This guide explains how to build the dbt-nexus conversion pipeline for server-side marketing destinations (Facebook CAPI, Google Ads Enhanced Conversions, Reddit CAPI, TikTok, LinkedIn, and others).

The pattern is composable:

• Define conversion logic once in a canonical model
• Project thin, destination-specific payload tables
• Deliver with any reverse ETL or extraction tool

Reverse ETL strategy

flowchart TB
  sor[Operational systems of record] --> wh[(Data warehouse)]
  touch[Web and ad touchpoints] --> wh
  wh --> dbt[dbt: identity, attribution, conversion logic]
  dbt --> tables[Tables shaped like each platform API]
  tables --> retl[Reverse ETL]
  retl --> apis[Facebook CAPI, Google Ads, ...]

Ad platforms optimize on the conversions they receive. Offline, delayed, and cross-system outcomes — enrollments in a contract system, appointments booked by phone, renewals in a billing system — never show up in browser pixels or server-side tag flows that are still triggered by web events. Point-to-point webhooks and one-off scripts rarely capture the full picture, break under change, and are hard to audit.

Treat server-side conversion delivery as a data modeling problem. The data warehouse is already the system of record for revenue and customer outcomes. Identity resolution ties those outcomes to real people (email, phone, address). Attribution models tie ad clicks (fbclid, gclid, and others) to those people even when the conversion happens days or weeks later. dbt-nexus normalizes events and touchpoints so that logic lives in SQL you can test and review — not in tag manager UIs or bespoke servers.

Reverse ETL is the delivery layer: sync rows from warehouse tables shaped like each destination's API (Facebook CAPI, Google Ads Enhanced Conversions, etc.) to the platform.
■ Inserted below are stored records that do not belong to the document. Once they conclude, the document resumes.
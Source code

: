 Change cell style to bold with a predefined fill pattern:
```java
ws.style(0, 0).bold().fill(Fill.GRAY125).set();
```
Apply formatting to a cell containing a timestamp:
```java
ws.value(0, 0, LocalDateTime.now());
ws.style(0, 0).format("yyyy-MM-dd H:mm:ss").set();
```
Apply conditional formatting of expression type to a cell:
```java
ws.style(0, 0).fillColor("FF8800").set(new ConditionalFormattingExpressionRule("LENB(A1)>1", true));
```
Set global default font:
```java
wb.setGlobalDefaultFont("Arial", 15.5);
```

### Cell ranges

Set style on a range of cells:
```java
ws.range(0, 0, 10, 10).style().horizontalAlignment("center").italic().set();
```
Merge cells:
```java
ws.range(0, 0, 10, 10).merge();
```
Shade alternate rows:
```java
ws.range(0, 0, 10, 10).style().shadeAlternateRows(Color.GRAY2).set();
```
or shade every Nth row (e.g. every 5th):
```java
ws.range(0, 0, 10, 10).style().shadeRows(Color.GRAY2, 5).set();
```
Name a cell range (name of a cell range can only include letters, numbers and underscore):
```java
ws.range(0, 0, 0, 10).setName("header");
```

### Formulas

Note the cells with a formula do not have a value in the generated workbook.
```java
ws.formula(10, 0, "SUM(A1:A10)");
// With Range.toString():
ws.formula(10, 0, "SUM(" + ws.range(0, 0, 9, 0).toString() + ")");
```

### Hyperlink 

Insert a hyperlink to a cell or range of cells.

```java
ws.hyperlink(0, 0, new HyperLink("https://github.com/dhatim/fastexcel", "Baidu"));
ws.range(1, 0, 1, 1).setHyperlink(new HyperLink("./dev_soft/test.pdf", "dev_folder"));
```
The conversion pipeline below produces those tables; your tool (Census, Hightouch, Segment Reverse ETL, custom jobs) only maps columns to the API — no business logic in the sync tool.

Why this approach wins for technical teams:

• Single source of truth — Values and eligibility come from the same models finance and operations trust.
• Backfill and recovery — Historical conversions can be sent when the pipeline goes live; if a sync or API fails, data remains in the warehouse and you re-sync after fixing the issue.
• Observability — Build dashboards that make auditing easy: e.g. conversion volume over time by event name, row-level views of the fields headed to each platform, and reconciliation to reverse ETL send logs when your tool writes them back. Examples below (illustrative sample data).
• Version control — Every change to mappings and eligibility is a git commit with review and tests.
• Destination-agnostic — Add a new platform with a thin Layer 2 projection; business rules stay in Layer 1 once.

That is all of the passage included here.